The world today is in desperate need of mercy—in need of God’s blessing, divine favor, and compassion. All we have to do is turn on the news to see the effects of offenders who terrorize others, spread prejudice, incite fear, and kill innocent children of God (Dallas, Orlando, France, Turkey, ad infinitum). And this can easily make us angry. We may feel the need for vengeance. We may want to punish or even destroy the perpetrators. But what example do we want to set for our children? What type of world do we want for them?
In no way, shape, or form am I suggesting that we skip out on justice or ignore terrorists of any kind. Indeed, we must stand up to them with moral courage and might so that we stop them. We must defend our right to peaceful existence. There are reasons for laws—safeguarding life, liberty, human dignity, harmony. What I’m addressing is how we respond as individuals in our own lives, homes, spheres of influence—how we can show mercy.
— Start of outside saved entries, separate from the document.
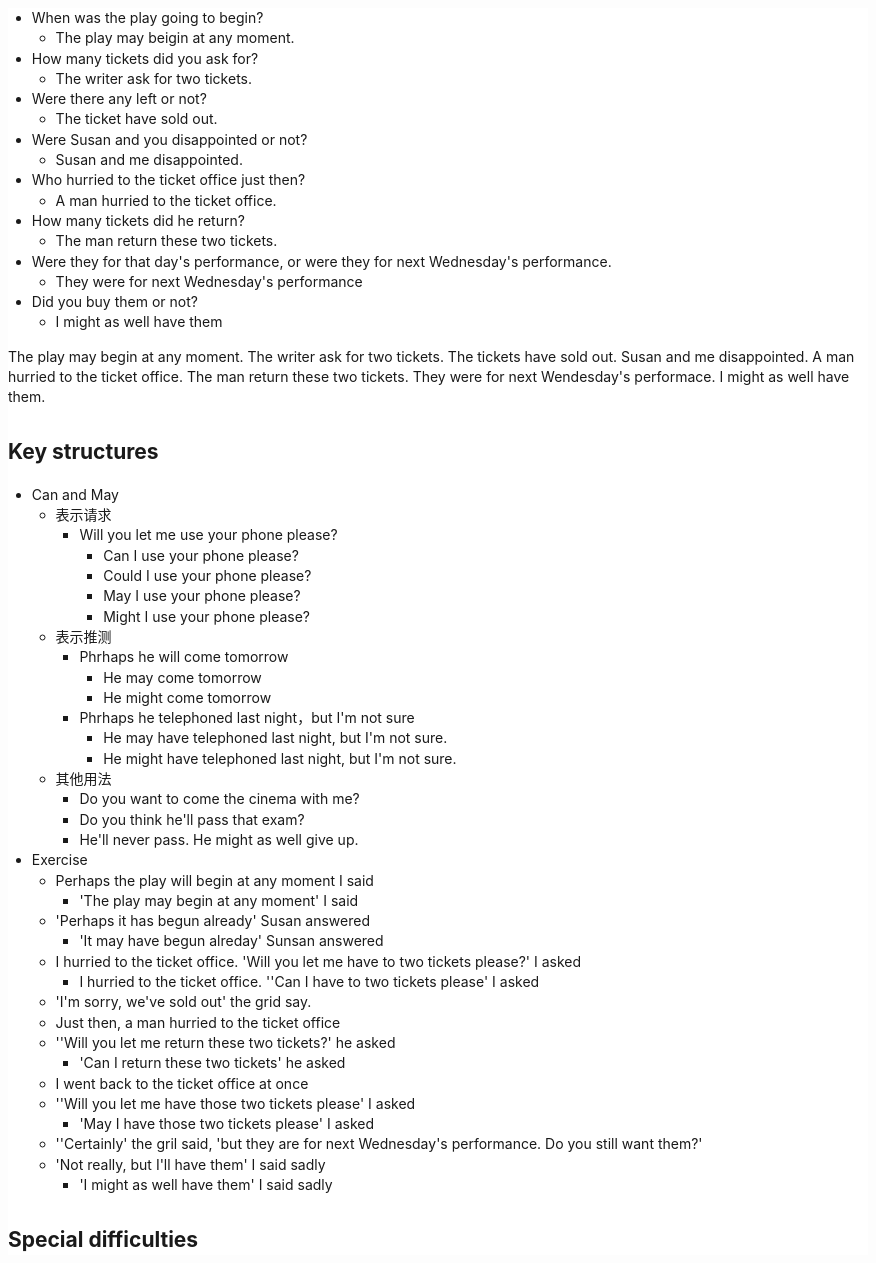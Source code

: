 
- When was the play going to begin?
   - The play may beigin at any moment.
- How many tickets did you ask for?
   - The writer ask for two tickets.
- Were there any left or not?
   - The ticket have sold out.
- Were Susan and you disappointed or not?
   - Susan and me disappointed.
- Who hurried to the ticket office just then?
   - A man hurried to the ticket office.
- How many tickets did he return?
   - The man return these two tickets.
- Were they for that day's performance, or were they for next Wednesday's performance.
   - They were for next Wednesday's performance
- Did you buy them or not?
   - I might as well have them

The play may begin at any moment. The writer ask for two tickets. The tickets have sold out. Susan and me disappointed. A man hurried to the ticket office. The man return these two tickets. They were for next Wendesday's performace. I might as well have them.
## Key structures

- Can and May
   - 表示请求
      - Will you let me use your phone please?
         - Can I use your phone please?
         - Could I use your phone please?
         - May I use your phone please?
         - Might I use your phone please?
   - 表示推测
      - Phrhaps he will come tomorrow
         - He may come tomorrow
         - He might come tomorrow
      - Phrhaps he telephoned last night，but I'm not sure
         - He may have telephoned last night, but I'm not sure.
         - He might have telephoned last night, but I'm not sure.
   - 其他用法
      - Do you want to come the cinema with me?
      - Do you think he'll pass that exam?
      - He'll never pass. He might as well give up.
- Exercise
   - Perhaps the play will begin at any moment I said
      - 'The play may begin at any moment' I said
   - 'Perhaps it has begun already' Susan answered
      - 'It may have begun alreday' Sunsan answered
   - I hurried to the ticket office. 'Will you let me have to two tickets please?' I asked
      - I hurried to the ticket office. ''Can I have to two tickets please' I asked
   - 'I'm sorry, we've sold out' the grid say.
   - Just then, a man hurried to the ticket office
   - ''Will you let me return these two tickets?' he asked
      - 'Can I return these two tickets' he asked
   - I went back to the ticket office at once
   - ''Will you let me have those two tickets please' I asked
      - 'May I have those two tickets please' I asked
   - ''Certainly' the gril said, 'but they are for next Wednesday's performance. Do you still want them?'
   - 'Not really, but I'll have them' I said sadly
      - 'I might as well have them' I said sadly
## Special difficulties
Mercy, as it applies to humanity, is “compassion or forbearance shown especially to an offender or to one subject to one's power … compassionate treatment of those in distress” (Merriam-Webster). Another way of thinking of mercy is being kind to those whose actions aren’t “deserving” of kindness, or giving people a second chance.
It would seem easy to treat those in distress with mercy, but not necessarily. Jesus’ Samaritan was an outcast. The Jews were prejudiced against the Samaritans at that time, so why should a Samaritan show any compassion to the distressed Jew who had been beaten and left for dead? Why indeed? Because he was a fellow human. He was not a race, not a religion, not a political party, not even an enemy. The Samaritan saw this downtrodden man as a man, just like himself. A man in need of mercy.
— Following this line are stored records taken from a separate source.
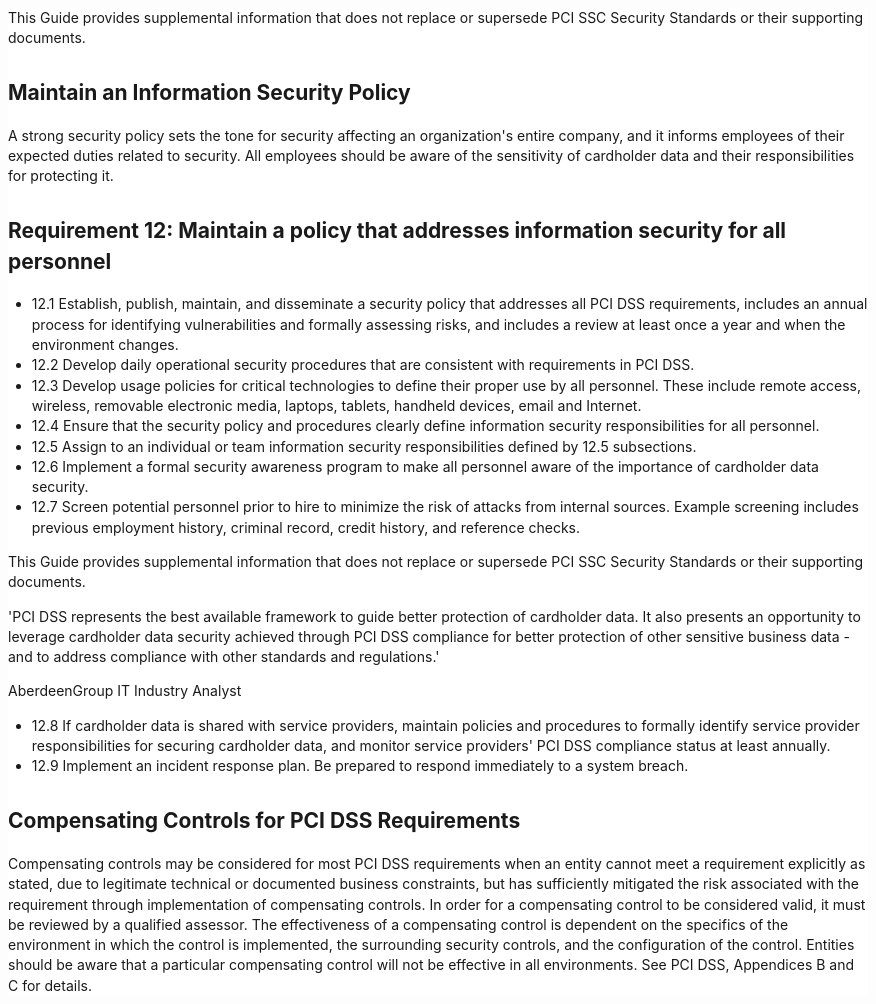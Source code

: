 This Guide provides supplemental information that does not replace or supersede PCI SSC Security Standards or their supporting documents.

## Maintain an Information Security Policy

A strong security policy sets the tone for security affecting an organization's entire company, and it informs employees of their expected duties related to security. All employees should be aware of the sensitivity of cardholder data and their responsibilities for protecting it.

## Requirement 12: Maintain a policy that addresses information security for all personnel

- 12.1 Establish, publish, maintain, and disseminate a security policy that addresses all PCI DSS requirements, includes an annual process for identifying vulnerabilities and formally assessing risks, and includes a review at least once a year and when the environment changes.
- 12.2 Develop daily operational security procedures that are consistent with requirements in PCI DSS.
- 12.3 Develop usage policies for critical technologies to define their proper use by all personnel. These include remote access, wireless, removable electronic media, laptops, tablets, handheld devices, email and Internet.
- 12.4 Ensure that the security policy and procedures clearly define information security responsibilities for all personnel.
- 12.5 Assign to an individual or team information security responsibilities defined by 12.5 subsections.
- 12.6 Implement a formal security awareness program to make all personnel aware of the importance of cardholder data security.
- 12.7 Screen potential personnel prior to hire to minimize the risk of attacks from internal sources. Example screening includes previous employment history, criminal record, credit history, and reference checks.

This Guide provides supplemental information that does not replace or supersede PCI SSC Security Standards or their supporting documents.

'PCI DSS represents the best available framework to guide better protection of cardholder data. It also presents an opportunity to leverage cardholder data security achieved through PCI DSS compliance for better protection of other sensitive business data - and to address compliance with other standards and regulations.'

AberdeenGroup IT Industry Analyst

- 12.8 If cardholder data is shared with service providers, maintain policies and procedures to formally identify service provider responsibilities for securing cardholder data, and monitor service providers' PCI DSS compliance status at least annually.
- 12.9 Implement an incident response plan. Be prepared to respond immediately to a system breach.

## Compensating Controls for PCI DSS Requirements

Compensating controls may be considered for most PCI DSS requirements when an entity cannot meet a requirement explicitly as stated, due to legitimate technical or documented business constraints, but has sufficiently mitigated the risk associated with the requirement through implementation of compensating controls. In order for a compensating control to be considered valid, it must be reviewed by a qualified assessor. The effectiveness of a compensating control is dependent on the specifics of the environment in which the control is implemented, the surrounding security controls, and the configuration of the control. Entities should be aware that a particular compensating control will not be effective in all environments. See PCI DSS, Appendices B and C for details.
It is this ability to show mercy, compassion, forbearance, tenderness, attentive care to those in distress, as well as to offenders, that Jesus tells us to emulate. Are we doing likewise? Are we following Jesus’ example? What are our children seeing us do?
When children talk back, fight, throw tantrums, lie, rebel, or do any of the various things children may do, what is our response to their distress call? Do we yell, lash out at them, try to teach them a lesson with forms of punishment? Isn’t that saying that it’s okay to yell, lash out, and punish others with anger? That doesn’t mean we let them off the hook for what they’ve done. It’s how we treat them that matters. The law/rule doesn’t change, but how we enforce limits and laws makes all the difference in the world.
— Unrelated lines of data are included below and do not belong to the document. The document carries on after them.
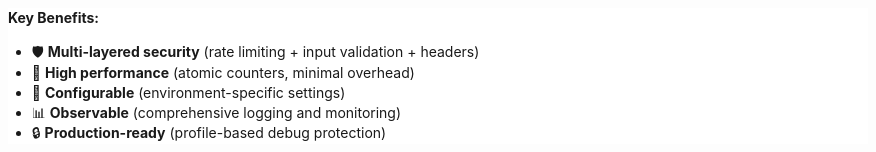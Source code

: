 **Key Benefits:**
- 🛡️ **Multi-layered security** (rate limiting + input validation + headers)
- 🚀 **High performance** (atomic counters, minimal overhead)
- 🔧 **Configurable** (environment-specific settings)
- 📊 **Observable** (comprehensive logging and monitoring)
- 🔒 **Production-ready** (profile-based debug protection)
Punishment, angry outbursts, vitriolic words and actions just continue the cycle of violence. But mercy, empathy, compassion have the power to lift us out of the vicious cycle and enable us to start over on the basis of respect. Just think about what a compassionate, empathetic response might do for the one who injured us. It may be hard to show kindness to those who are unkind to us. But is there really any other Christian, Christ-like, alternative?
Jesus declared: “I say, love your enemies! Do good to those who hate you. Bless those who curse you. Pray for those who hurt you” (Luke 6:27, 28 NLT). Jesus led by example. He didn’t say one thing and do another. When he got nailed to the cross, he forgave: “Father, forgive them, for they do not know what they are doing” (Luke 23:34 NIV).
Are we doing likewise? Are we compassionate to our children who, when they act out in anger are acting out their pain and are in desperate need of mercy and love? Are we patient and calm, even silent, when someone attacks our integrity or identity with insults and lies? Are we taking responsibility for whatever is our part in the conflict and also helping the others heal whatever is making them angry by responding with respect, mercy, and love?
The very nature of our world and its existence depends upon our ability to “go and do likewise,” to show mercy, to treat others with kindness even if they don’t act kindly. Our children’s future depends upon us making the merciful choice, and making it now.